BEDAHKASUS.ID (PRINGSEWU) -Pringsewu- Direktorat Pembinaan Tenaga Lembaga Kebudayaan (PTLK) Kemendikbud Ristek RI bekerjasama dengan Dinas Pendidikan dan Kebudayaan Kabupaten Pringsewu menggelar Lokakarya Tata Kelola Festival.
Lokakarya Tata Kelola Festival tersebut menghadirkan narasumber Saiful Hilal (Pringsewu), Nabila (Lampung Utara) dan Semi Ikra Anggara (Panel Ahli Indonesiana) dengan moderator Tian Hestiarto, Selasa (22/8) di aula SMK Muhammadiyah Pringsewu dan diikuti oleh puluhan peserta yan berasal dari berbagai unsur, terutama unsur kedinasan dan komunitas kebudayaan se-Kabupaten Pringsewu.
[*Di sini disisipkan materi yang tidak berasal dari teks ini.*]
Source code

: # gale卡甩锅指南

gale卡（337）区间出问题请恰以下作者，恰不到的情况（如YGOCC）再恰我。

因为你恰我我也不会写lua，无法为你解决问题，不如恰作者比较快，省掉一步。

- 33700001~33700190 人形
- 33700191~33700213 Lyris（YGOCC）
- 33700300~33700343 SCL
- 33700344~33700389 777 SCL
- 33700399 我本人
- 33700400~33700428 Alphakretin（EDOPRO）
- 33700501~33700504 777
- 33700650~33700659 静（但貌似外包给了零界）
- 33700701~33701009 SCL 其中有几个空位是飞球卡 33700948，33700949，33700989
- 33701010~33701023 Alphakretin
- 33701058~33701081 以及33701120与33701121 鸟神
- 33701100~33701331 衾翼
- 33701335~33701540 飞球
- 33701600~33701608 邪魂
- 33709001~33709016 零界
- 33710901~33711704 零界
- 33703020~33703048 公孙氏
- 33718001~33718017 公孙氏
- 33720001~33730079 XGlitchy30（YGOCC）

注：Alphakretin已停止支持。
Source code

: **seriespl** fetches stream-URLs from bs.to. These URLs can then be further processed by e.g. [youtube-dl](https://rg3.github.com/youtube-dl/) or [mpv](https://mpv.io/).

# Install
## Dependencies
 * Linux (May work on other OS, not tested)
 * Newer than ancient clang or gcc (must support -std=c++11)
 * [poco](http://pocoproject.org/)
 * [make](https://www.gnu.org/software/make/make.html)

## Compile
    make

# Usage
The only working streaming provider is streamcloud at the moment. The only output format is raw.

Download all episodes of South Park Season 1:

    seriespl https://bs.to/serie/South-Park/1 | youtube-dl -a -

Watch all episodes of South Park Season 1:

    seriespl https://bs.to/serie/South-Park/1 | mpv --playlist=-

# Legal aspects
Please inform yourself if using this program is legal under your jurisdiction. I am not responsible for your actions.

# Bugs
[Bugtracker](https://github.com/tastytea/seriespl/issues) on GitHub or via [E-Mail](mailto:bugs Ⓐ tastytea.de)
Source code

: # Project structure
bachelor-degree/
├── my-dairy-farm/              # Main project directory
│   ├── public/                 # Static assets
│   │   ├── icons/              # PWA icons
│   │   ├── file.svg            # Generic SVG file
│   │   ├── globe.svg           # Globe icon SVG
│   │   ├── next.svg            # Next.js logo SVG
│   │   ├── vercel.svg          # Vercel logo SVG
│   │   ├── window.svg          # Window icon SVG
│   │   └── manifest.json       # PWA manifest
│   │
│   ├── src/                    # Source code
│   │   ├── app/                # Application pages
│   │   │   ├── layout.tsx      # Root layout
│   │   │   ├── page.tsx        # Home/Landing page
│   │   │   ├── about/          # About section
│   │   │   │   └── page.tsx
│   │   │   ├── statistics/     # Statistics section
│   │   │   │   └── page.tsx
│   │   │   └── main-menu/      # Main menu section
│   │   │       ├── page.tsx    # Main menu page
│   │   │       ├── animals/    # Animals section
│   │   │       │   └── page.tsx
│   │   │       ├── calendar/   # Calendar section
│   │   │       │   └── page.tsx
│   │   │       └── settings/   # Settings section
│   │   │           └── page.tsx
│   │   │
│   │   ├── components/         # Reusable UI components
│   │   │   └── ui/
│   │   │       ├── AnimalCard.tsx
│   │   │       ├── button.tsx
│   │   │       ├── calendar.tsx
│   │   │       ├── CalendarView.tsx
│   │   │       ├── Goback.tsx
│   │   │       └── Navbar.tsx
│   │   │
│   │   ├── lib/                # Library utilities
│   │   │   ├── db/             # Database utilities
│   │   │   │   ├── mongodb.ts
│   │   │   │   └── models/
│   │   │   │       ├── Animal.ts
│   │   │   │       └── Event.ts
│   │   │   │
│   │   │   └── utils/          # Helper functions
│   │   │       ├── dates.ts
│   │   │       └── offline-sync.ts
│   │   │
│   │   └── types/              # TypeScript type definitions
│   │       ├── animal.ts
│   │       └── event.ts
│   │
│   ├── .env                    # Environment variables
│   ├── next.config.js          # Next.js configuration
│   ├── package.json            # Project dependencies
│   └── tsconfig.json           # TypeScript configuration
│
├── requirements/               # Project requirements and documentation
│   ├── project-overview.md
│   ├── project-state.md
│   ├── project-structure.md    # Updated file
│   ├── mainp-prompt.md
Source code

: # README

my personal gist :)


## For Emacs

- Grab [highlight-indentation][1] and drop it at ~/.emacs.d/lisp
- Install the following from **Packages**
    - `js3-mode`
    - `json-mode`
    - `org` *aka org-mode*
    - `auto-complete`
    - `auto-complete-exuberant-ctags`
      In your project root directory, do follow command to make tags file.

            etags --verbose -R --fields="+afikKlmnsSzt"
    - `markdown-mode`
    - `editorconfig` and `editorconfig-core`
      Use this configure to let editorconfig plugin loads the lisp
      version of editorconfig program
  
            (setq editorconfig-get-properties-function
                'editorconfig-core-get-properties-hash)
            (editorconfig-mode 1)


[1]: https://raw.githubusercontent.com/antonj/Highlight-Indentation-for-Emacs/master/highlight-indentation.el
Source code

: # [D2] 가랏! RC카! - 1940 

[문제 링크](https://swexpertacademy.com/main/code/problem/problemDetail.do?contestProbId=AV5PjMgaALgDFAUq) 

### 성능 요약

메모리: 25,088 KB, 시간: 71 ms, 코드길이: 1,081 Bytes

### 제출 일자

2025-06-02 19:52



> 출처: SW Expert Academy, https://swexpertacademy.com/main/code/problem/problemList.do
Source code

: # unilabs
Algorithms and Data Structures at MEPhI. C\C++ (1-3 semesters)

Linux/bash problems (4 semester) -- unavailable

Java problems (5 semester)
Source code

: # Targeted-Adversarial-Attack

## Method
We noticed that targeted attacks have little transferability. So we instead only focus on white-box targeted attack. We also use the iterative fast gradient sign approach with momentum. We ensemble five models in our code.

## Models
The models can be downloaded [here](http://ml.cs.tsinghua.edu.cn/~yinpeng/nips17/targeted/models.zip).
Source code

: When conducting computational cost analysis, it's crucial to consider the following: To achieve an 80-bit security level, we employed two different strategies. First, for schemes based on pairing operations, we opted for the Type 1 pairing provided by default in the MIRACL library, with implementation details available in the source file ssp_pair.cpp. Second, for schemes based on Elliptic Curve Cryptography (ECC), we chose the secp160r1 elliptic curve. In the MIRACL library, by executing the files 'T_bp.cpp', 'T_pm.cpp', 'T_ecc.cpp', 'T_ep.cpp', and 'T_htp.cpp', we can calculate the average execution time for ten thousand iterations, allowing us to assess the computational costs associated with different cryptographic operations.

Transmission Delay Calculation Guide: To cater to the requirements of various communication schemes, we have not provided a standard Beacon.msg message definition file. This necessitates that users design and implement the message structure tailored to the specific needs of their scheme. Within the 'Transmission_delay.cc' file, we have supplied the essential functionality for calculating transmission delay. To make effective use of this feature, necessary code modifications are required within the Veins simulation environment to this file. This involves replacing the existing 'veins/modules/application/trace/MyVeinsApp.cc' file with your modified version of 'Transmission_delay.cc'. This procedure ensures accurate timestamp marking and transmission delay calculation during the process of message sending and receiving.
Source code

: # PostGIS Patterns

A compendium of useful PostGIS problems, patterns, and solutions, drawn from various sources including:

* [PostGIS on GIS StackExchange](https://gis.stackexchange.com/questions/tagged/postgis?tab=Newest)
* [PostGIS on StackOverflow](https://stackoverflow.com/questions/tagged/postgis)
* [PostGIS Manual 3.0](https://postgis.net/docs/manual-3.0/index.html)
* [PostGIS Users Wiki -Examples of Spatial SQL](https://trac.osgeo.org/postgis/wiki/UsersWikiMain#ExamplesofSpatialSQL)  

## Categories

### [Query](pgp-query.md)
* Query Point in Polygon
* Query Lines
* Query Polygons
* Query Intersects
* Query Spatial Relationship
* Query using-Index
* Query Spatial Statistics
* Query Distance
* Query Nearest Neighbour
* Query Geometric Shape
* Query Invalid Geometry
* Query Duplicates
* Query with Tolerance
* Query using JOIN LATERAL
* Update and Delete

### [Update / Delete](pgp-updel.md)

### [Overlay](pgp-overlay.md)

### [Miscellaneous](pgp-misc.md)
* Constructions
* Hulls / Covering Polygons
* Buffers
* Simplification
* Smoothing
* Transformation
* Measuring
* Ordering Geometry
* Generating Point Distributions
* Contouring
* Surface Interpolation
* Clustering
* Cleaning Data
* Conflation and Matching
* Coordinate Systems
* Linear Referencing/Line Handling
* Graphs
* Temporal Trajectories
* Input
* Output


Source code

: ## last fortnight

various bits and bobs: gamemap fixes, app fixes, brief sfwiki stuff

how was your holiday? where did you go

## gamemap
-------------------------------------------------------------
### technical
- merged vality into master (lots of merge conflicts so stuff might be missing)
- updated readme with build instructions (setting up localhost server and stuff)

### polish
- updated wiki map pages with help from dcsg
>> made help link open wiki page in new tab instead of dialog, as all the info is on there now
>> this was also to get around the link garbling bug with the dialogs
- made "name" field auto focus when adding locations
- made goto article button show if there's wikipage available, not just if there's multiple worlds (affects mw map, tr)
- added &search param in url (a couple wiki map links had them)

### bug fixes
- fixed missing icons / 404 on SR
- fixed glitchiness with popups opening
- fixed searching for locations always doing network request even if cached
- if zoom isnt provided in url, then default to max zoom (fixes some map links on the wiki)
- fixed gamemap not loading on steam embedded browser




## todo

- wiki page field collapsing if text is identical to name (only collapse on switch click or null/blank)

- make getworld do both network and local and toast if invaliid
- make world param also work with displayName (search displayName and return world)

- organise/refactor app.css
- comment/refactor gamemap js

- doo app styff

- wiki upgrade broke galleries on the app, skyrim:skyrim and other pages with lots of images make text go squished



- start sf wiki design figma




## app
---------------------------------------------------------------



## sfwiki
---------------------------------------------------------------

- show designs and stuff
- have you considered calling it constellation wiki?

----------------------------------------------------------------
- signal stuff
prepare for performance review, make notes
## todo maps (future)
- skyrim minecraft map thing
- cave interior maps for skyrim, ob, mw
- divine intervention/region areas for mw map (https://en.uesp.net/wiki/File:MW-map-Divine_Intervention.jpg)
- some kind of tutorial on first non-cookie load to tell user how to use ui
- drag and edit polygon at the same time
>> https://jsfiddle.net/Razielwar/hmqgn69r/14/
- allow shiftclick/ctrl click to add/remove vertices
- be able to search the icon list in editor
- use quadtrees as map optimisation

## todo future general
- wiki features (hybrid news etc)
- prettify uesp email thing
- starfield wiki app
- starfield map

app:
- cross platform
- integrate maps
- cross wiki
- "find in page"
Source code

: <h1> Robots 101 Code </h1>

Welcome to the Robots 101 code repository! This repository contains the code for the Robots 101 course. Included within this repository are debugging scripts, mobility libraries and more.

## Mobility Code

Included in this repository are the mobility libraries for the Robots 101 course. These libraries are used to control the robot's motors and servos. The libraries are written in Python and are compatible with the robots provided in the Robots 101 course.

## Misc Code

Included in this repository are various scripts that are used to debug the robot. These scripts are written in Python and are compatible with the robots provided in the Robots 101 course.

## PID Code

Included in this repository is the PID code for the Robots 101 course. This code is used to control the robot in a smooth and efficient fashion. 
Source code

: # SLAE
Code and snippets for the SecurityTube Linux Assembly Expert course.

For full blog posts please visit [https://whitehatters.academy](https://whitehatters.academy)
Kapokja Platform Indonesiana, Wawan Yogaswara menjelaskan, Indonesiana bukanlah semata festival, melainkan sebuah platform yang mengarusutamakan kerja gotong royong di dalam setiap pelaksanaannya.
“Penting mendorong para pihak untuk memiliki perspektif yang sama, bahwa sebuah festival yang baik harus dimiliki secara bersama-sama oleh seluruh stakeholder. Pelibatan komunitas, merupakan hal mutlak,” ujar Wawan.
Sigit Budiharto mewakili Disdikbud Pringsewu menyampaikan ucapan terimakasih, sebab tahun ini merupakan Indonesiana pertama kali bagi Kabupaten Pringsewu.
Saiful Hilal, perwakilan komunitas kebudayaan, sekaligus pembicara pada sesi pertama lokakarya menjelaskan upaya tim kerja mengapungkan nilai-nilai keberagaman, selain menampilkan seni pertunjukan tradisional lintas etnis yang ada di Pringsewu, juga membuat karya baru berdasarkan legenda Waybulok.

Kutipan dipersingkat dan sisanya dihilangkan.